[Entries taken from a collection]

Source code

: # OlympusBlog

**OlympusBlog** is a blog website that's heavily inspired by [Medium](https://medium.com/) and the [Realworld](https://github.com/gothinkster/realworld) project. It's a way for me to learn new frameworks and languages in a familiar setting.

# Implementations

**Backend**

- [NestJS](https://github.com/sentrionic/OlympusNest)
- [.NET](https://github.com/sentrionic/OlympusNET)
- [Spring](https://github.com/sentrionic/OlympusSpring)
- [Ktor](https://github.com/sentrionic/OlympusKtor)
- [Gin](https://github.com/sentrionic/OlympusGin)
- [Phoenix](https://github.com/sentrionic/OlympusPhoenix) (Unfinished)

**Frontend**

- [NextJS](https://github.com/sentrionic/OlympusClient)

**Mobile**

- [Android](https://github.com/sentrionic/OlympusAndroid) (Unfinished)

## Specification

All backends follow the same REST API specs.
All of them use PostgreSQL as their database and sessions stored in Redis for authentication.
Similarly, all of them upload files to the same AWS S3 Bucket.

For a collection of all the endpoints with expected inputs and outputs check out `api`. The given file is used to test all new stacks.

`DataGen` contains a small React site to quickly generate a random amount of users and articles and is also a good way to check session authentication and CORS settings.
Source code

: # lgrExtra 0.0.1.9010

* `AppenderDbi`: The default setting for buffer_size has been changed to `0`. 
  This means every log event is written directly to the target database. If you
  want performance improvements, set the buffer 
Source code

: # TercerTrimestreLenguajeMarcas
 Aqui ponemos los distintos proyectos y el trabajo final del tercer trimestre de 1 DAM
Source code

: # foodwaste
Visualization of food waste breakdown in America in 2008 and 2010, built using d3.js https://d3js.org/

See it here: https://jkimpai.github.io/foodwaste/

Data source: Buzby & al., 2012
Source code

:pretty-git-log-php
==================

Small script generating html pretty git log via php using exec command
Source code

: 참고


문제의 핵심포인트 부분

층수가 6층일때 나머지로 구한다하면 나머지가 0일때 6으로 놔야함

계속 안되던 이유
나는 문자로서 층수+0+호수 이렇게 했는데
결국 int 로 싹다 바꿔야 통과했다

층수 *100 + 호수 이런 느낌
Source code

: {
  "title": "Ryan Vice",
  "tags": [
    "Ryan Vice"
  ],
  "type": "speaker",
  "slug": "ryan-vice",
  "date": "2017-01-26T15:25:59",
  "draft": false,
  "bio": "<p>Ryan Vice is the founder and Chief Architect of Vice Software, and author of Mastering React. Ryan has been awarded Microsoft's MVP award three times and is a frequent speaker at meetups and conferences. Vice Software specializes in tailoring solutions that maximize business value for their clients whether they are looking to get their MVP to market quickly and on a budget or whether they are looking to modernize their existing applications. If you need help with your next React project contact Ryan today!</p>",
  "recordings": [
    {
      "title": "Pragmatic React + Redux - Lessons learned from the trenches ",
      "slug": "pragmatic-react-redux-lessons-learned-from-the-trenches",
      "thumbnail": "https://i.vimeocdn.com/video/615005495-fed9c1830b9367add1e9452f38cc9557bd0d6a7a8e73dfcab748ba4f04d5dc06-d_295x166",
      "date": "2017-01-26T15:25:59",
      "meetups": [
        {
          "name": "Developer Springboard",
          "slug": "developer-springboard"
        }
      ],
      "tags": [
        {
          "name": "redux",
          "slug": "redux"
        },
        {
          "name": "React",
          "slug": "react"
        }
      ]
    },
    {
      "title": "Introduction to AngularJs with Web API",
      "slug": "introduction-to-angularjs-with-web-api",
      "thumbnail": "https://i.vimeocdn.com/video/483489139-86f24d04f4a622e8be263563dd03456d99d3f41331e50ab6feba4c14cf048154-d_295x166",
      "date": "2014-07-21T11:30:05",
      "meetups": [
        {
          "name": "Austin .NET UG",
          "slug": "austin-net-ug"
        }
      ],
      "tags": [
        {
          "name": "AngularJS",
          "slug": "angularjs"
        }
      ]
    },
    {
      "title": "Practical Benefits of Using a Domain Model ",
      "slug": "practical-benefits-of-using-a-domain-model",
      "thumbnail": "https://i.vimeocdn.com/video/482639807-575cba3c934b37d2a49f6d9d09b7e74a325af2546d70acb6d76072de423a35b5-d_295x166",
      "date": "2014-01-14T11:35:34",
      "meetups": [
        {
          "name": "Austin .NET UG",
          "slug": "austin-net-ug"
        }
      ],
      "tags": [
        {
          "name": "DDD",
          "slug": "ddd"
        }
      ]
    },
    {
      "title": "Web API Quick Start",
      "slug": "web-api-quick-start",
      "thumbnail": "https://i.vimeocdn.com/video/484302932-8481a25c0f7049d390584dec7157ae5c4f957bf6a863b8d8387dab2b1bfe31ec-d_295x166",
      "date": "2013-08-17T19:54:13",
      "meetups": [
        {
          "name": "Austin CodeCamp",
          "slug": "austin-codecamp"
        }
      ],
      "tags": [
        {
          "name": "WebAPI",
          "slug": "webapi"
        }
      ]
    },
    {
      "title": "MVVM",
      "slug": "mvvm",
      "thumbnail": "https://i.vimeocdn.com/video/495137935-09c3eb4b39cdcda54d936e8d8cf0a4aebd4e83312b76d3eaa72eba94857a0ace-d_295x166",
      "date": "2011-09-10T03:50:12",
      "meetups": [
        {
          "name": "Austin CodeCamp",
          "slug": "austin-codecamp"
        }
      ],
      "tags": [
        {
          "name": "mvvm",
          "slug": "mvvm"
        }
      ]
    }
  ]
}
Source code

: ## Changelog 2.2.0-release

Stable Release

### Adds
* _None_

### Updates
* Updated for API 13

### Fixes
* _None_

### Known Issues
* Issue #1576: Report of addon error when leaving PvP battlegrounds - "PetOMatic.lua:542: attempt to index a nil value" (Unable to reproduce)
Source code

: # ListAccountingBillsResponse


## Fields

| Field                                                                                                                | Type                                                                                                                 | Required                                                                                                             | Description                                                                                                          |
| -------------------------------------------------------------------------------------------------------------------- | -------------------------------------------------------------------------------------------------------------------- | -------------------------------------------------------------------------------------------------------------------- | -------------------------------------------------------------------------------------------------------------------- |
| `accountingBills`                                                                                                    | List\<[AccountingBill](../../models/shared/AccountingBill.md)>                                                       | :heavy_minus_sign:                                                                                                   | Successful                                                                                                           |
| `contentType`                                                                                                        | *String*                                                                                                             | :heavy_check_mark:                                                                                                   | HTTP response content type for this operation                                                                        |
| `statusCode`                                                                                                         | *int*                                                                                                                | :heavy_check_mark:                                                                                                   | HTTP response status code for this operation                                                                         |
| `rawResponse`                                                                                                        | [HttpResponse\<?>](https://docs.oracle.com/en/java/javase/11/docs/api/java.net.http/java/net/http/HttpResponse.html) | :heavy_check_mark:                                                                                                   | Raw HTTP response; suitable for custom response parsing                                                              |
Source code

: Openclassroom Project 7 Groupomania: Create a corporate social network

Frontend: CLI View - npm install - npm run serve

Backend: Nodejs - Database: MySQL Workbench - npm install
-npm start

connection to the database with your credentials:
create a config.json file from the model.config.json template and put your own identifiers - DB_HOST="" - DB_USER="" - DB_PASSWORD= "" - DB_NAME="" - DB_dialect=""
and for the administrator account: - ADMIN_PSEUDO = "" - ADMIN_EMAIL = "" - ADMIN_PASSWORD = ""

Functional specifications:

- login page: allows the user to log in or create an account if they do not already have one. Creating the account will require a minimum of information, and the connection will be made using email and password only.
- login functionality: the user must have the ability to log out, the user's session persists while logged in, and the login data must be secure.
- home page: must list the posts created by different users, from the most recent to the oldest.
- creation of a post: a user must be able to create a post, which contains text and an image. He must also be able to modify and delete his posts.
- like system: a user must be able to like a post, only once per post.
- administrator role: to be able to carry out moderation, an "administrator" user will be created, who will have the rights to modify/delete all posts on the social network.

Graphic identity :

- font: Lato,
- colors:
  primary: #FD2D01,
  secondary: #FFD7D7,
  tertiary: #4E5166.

Task statement: For this exercise, copy word for word the line that contains "- administrator role: to" and every line after it, ending with the last line of the entries above.

The answer:
- administrator role: to be able to carry out moderation, an "administrator" user will be created, who will have the rights to modify/delete all posts on the social network.

Graphic identity :

- font: Lato,
- colors:
  primary: #FD2D01,
  secondary: #FFD7D7,
  tertiary: #4E5166.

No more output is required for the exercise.